- WHAT YOU WILL DO
Can you return the records below exactly as they stand, but only from the first line through the one with "This work was"?

### DATASET CONTENT

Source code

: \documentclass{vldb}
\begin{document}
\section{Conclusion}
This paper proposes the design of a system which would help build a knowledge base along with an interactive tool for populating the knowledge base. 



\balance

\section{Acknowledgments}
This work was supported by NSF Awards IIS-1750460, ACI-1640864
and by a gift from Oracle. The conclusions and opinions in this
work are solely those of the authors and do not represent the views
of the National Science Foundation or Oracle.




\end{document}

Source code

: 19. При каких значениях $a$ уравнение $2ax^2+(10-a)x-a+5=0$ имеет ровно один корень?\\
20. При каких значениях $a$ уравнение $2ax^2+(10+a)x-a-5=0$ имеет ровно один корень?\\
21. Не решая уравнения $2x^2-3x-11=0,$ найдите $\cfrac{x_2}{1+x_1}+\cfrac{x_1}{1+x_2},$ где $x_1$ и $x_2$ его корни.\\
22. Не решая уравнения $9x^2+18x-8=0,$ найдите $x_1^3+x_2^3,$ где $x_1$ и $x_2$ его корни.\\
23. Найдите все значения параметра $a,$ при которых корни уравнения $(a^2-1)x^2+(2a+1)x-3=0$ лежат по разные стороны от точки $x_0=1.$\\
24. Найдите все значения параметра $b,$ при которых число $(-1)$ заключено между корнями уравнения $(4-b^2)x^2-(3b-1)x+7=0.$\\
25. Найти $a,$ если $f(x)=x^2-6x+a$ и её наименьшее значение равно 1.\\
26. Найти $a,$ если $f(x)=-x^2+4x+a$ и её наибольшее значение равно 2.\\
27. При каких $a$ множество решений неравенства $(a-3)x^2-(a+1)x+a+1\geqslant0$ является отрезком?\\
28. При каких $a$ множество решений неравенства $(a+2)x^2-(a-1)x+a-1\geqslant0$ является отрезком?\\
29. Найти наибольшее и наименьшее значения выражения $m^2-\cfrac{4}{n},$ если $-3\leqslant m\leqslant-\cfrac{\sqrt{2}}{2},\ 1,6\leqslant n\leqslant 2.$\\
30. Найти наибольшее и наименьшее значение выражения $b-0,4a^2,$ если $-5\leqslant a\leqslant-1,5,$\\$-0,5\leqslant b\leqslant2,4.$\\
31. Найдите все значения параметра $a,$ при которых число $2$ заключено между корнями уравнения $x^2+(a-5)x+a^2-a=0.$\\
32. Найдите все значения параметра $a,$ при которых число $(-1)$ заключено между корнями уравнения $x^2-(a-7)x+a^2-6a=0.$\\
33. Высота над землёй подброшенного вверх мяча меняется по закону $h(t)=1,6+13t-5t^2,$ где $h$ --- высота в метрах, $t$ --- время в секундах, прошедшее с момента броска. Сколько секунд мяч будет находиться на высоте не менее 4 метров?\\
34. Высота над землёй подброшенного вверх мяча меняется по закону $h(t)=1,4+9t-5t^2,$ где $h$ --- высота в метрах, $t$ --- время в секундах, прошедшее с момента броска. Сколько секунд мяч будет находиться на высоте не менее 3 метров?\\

######

- ANSWER TO THIS EXERCISE
Source code

: \documentclass{vldb}
\begin{document}
\section{Conclusion}
This paper proposes the design of a system which would help build a knowledge base along with an interactive tool for populating the knowledge base. 



\balance

\section{Acknowledgments}
This work was supported by NSF Awards IIS-1750460, ACI-1640864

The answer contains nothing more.